Only CDs Is Sounding Like These # 1: Suzanne Vega, Nine Objects of Desire (1996)
A new occasional series - CDs are coming back baby! And I’m here for it. BIGTIME!
I bought Nine Objects of Desire (the first time) pretty soon after it came out. I was a Suzanne Vega fan already. I loved her from the time I first heard Luka, it stayed with me - then and now. And though I missed Days of Open Hand at the time, I was back for 99.9Fdegrees, the album that arrived just before Nine Objects - and is linked to it in creation; Vega at the time was married to her co-producer Mitchell Froom (he is credited with co-composition for some of the tracks). The albums play like sister-volumes, palinodes perhaps.

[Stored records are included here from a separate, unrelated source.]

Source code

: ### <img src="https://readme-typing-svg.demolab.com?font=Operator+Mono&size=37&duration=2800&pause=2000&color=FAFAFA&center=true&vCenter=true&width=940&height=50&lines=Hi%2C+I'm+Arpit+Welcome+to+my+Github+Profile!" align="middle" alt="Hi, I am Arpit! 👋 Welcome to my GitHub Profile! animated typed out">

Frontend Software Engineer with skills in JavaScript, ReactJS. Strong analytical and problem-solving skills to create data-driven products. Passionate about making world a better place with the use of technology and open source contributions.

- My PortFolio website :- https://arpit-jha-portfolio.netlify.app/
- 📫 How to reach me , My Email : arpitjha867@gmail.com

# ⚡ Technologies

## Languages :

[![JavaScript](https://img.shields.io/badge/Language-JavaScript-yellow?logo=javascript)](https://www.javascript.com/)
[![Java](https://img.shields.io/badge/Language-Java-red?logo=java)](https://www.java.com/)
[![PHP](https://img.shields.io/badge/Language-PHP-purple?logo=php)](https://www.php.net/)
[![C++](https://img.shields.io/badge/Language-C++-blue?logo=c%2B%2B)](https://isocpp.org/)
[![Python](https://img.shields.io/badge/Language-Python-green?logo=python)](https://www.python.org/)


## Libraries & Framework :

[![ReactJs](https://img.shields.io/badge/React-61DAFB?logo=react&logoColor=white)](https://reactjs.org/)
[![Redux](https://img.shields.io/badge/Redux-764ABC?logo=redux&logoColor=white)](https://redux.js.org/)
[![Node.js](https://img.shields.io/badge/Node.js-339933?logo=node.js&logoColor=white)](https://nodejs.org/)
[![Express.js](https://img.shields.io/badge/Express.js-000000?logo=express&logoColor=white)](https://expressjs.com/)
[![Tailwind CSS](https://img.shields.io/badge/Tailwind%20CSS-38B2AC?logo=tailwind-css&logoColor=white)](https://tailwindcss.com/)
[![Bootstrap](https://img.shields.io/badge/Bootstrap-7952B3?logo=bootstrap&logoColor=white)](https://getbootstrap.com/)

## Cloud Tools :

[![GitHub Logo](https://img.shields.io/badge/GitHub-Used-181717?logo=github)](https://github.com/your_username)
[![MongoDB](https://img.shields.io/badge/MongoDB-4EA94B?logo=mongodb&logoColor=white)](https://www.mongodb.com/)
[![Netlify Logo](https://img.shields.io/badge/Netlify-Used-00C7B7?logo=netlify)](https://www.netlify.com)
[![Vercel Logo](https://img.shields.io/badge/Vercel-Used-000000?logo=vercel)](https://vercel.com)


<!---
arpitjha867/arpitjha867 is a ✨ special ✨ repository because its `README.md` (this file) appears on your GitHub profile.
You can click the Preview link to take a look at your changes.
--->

But, instantly, Nine Objects was, and remains, my favourite. It is the most fun and sophisticated batch of songs Vega has created. There are one-liners and zingers (“Do you know where friendship ends and passion does begin/It’s when the gin and tonic makes the room begin to spin”) and they are never silly, they are forever wise. There are tender lyrics about favourite plums (shades of William Carlos Williams?) and there is the most exquisite extended metaphor in World Before Columbus (“if your love were taken from me, the world would be as flat as the world before Columbus, sail to the edge/and I’d fall flat…”). Columbus is maybe her finest song ever. Which is saying a lot from the person that made Luka and Solitude Standing and Tom’s Diner and In Liverpool…
In fact, I think Nine Objects is, musically, her most adventurous, sophisticated, and interesting album - and lyrically it’s maybe her tightest and cleverest. So these are big claims, right? Big things to celebrate. And nearly every song does exactly that.

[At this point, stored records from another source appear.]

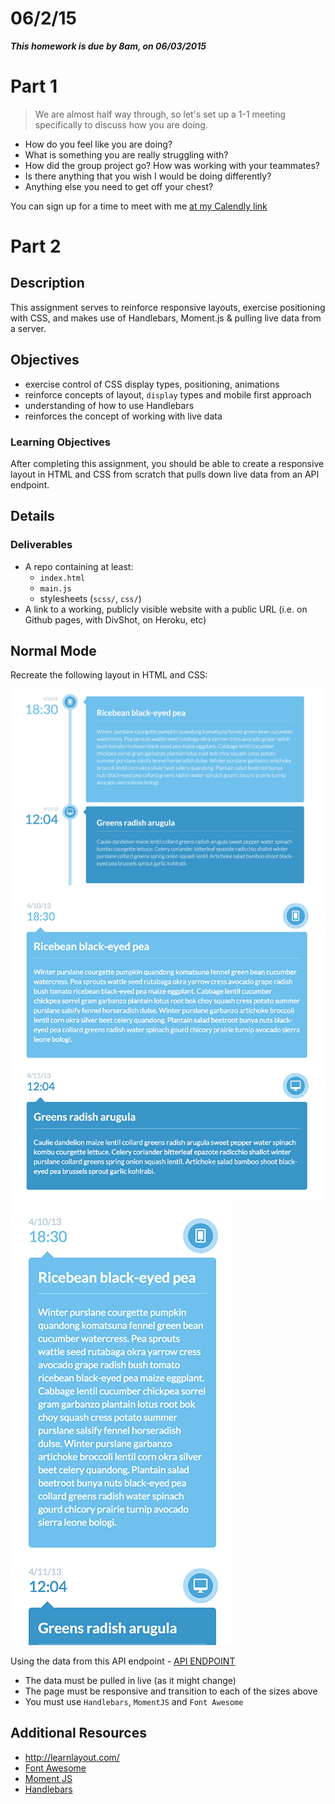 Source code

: # 06/2/15 

___This homework is due by 8am, on 06/03/2015___

# Part 1

> We are almost half way through, so let's set up a 1-1 meeting specifically to discuss how you are doing.

- How do you feel like you are doing?
- What is something you are really struggling with?
- How did the group project go? How was working with your teammates?
- Is there anything that you wish I would be doing differently?
- Anything else you need to get off your chest?

You can sign up for a time to meet with me [at my Calendly link](https://calendly.com/twhitacre)

# Part 2

## Description

This assignment serves to reinforce responsive layouts, exercise positioning with CSS, and makes use of Handlebars, Moment.js & pulling live data from a server.

## Objectives

- exercise control of CSS display types, positioning, animations
- reinforce concepts of layout, `display` types and mobile first approach
- understanding of how to use Handlebars
- reinforces the concept of working with live data

### Learning Objectives

After completing this assignment, you should be able to create a responsive layout in HTML and CSS from scratch that pulls down live data from an API endpoint.

## Details

### Deliverables

* A repo containing at least:
    - `index.html`
    - `main.js`
    - stylesheets (`scss/`, `css/`)
* A link to a working, publicly visible website with a public URL (i.e. on Github pages, with DivShot, on Heroku, etc)

## Normal Mode

Recreate the following layout in HTML and CSS:

![](./large.png)
![](./medium.png)
![](./small.png)

Using the data from this API endpoint - [API ENDPOINT](http://private-44f6d-timeline6.apiary-mock.com/timeline)

- The data must be pulled in live (as it might change)
- The page must be responsive and transition to each of the sizes above
- You must use `Handlebars`, `MomentJS` and `Font Awesome`


## Additional Resources

- http://learnlayout.com/
- [Font Awesome](http://fortawesome.github.io/Font-Awesome/)
- [Moment JS](http://momentjs.com/)
- [Handlebars](http://handlebarsjs.com/)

I bought the album in the summer that it arrived in New Zealand (1997). I was staying in Tauranga, visiting a handful of friends I’d made at university, and one of them had a job in a great music shop, Jim’s. So I think he possibly got me a bit of discount, but maybe not. It was a $34.95 CD at any rate. And I kept it for the longest time, and played it so often. Within a few months of owning it, I felt like it was a Desert Island Disc. Remember, when that was the ultimate accolade? I never had a full set of Desert Island Discs - from memory it was three? - but I always had reserved spots for this and John Coltrane’s A Love Supreme. I kinda liked leaving one space open - for something newly discovered/discoverable.
I guess, briefly, I hoped for a vinyl edition for my collection, and maybe there is one…But by the time that would have happened, I had moved on from obsessive vinyl collecting. And then, I moved on from even owning CDs…for a while!
I’ve definitely kept listening to Nine Objects online over the years, but it feels like a CD. It’s always felt like a CD. So much so, that I’ve often thought about buying it again. I’ve seen it a few times in op-shops, etc. But that’s back when I was consciously trying to keep CDs to an absolute minimum. Now, I’m back buying (cheap) CDs. Mostly soundtracks. But as you’d guess, from this column celebrating the Compact Disc, I’m back. Buying up favourites.
So, it seemed right for the first edition that I mentioned this album. I bought it from a store in Grass Valley, California that felt very much like Jim’s Music Room in Tauranga. This one, Clocktower Records, had a box of $1 CDs out front. And I’m a sucker for a quick scan. Revelation to find Nine Objects of Desire there in the box. I bought it. And took it on a road-trip down to San Francisco. The first thing I played. Every song feeling as special as I first heard it. The listening experience taking me right back to 1997 and 1998 and through the early 2000s. When I tried my best to get others onto hearing that album, when I turned a few friends onto Suzanne Vega in general. And then, a few years back, when I met and interviewed Ms. Vega for my podcast.